Ernst mach 01

Ernst Mach 18 Feb 1838 - 19 Feb 1916

  • Young Ernst Mach

    Mach was born in then Moravia, which was part of the Austrian Empire now known as Brno in the Czech Republic. His father was a tutor for a noble family, and served as the primary educator for Ernst throughout his childhood and into his early teens. He attended secondary schools in Germany at the University of Vienna where he studied physics and medical physiology, finally earning his doctorate in physics. in 1860
  • Professor Mach

    Mach taught and held many titles at various universities throughout Europe. He spent the lions share of his time (28 years) as the chair of Experimental Physics at the Charles University, Prague
  • Mach What?

    Mach What?
    Ernst Mach correctly formulated and tested the sound effects observed during supersonic flight of a given projectile. In 1887 he and an associate photographed the shock-waves around a supersonic bullet (depicted in the attached photograph). The study was published in their paper MLA: Mach, Ernst; Salcher, Peter (1887). "Photographische Fixirung der durch Projectile in der Luft eingeleiteten Vorgänge" Sitzungsber. Kaiserl. Akad. Wiss., Wien, Math.-Naturwiss. 764–780. Retrieved 24 October 2015
  • A New Chair!

    Directly relating to what we're studying in this course, in 1895 Mach moved back to Vienna to chair the studies of newly created history and philosophy of the inductive sciences, or historico-philosophical studies. During his brief tenure in Vienna, Mach operated under a paradigm of phenomenalistic philosophy of science, in which the conditional possibility of perceiving was key in the observation of objects in the natural world.
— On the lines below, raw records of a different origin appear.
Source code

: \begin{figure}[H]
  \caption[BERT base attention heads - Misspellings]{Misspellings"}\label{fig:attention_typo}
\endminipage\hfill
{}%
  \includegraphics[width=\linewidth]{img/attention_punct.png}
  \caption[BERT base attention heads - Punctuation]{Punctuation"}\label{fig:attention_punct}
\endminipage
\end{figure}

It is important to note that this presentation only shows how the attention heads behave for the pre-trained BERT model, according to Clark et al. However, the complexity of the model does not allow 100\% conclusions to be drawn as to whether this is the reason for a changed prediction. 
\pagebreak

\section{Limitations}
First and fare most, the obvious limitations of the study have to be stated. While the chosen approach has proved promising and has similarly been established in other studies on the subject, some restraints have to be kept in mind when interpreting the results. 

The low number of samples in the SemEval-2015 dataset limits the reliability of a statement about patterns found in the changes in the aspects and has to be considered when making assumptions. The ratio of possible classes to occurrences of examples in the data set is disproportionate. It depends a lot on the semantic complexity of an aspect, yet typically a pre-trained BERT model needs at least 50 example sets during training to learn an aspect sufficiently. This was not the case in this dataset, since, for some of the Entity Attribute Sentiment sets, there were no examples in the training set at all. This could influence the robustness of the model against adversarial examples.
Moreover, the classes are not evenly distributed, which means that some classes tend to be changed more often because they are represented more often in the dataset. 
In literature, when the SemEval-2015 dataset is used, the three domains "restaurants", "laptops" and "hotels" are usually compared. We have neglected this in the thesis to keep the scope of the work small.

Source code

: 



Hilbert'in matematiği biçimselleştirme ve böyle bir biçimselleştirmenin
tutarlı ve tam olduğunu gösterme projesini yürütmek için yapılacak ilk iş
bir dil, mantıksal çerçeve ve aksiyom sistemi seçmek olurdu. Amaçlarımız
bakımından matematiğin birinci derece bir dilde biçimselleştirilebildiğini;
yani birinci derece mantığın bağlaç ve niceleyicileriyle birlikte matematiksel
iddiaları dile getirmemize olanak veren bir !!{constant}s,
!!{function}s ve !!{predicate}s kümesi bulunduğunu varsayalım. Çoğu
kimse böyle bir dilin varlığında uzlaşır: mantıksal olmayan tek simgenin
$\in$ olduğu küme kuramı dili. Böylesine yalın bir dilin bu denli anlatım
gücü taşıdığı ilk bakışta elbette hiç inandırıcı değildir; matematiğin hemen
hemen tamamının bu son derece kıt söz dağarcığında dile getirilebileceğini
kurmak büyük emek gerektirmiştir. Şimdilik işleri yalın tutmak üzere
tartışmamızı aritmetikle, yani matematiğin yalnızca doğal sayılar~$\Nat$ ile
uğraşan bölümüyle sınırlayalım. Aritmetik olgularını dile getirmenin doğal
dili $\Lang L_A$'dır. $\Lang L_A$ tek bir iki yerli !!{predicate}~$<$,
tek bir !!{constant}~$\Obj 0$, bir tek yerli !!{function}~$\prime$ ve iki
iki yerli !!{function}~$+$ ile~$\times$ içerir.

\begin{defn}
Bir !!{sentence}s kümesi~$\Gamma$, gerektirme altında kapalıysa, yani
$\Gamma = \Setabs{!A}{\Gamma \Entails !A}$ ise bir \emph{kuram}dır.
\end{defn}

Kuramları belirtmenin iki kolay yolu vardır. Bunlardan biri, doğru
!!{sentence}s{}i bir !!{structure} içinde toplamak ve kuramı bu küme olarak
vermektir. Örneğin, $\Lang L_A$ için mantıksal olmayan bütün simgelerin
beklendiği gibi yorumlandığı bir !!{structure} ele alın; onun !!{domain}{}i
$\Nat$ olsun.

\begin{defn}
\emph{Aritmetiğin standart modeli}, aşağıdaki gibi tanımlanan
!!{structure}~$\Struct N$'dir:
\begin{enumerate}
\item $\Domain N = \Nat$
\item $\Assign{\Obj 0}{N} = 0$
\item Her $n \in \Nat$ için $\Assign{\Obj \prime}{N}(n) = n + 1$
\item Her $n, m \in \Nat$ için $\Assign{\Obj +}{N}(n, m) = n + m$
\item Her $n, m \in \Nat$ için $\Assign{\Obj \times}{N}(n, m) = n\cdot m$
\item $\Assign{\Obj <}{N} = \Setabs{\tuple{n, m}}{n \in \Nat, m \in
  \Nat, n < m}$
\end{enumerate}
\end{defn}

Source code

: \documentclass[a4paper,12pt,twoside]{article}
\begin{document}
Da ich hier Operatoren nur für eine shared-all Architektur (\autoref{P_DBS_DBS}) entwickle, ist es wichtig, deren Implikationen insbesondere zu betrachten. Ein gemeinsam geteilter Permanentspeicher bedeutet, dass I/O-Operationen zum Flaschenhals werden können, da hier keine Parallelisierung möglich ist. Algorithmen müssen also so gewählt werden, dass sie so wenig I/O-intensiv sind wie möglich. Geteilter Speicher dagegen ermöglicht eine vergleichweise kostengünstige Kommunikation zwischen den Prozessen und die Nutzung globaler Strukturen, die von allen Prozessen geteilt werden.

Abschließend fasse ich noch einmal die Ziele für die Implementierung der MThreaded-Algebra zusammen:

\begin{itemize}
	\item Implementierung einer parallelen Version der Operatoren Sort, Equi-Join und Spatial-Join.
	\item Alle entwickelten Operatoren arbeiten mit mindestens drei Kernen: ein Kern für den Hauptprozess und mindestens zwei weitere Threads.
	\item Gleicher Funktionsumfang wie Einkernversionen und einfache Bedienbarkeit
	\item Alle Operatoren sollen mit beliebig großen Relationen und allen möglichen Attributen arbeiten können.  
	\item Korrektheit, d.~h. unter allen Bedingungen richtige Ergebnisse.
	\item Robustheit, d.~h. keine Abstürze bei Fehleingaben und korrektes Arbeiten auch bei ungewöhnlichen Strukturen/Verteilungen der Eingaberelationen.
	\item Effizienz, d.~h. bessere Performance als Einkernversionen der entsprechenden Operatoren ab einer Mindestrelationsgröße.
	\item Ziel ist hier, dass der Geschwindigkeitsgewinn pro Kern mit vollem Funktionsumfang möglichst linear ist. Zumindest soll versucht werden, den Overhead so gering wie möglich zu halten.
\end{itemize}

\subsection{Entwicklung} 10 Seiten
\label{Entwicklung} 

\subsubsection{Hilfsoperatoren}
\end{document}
This method was influential during the 19th and 20th centuries.
  • Machian Physics

    Machian Physics
    Ernst Mach died in 1919, he left a lasting legacy on the and attributed to many principles to physical theorisation mainly:
    1:It should be based entirely on directly observable phenomena.
    2:It should completely eschew absolute space and time in favor of relative motion
    3:Any phenomena that would seem attributable to absolute space and time should instead be seen as emerging from the large scale distribution of matter in the universe.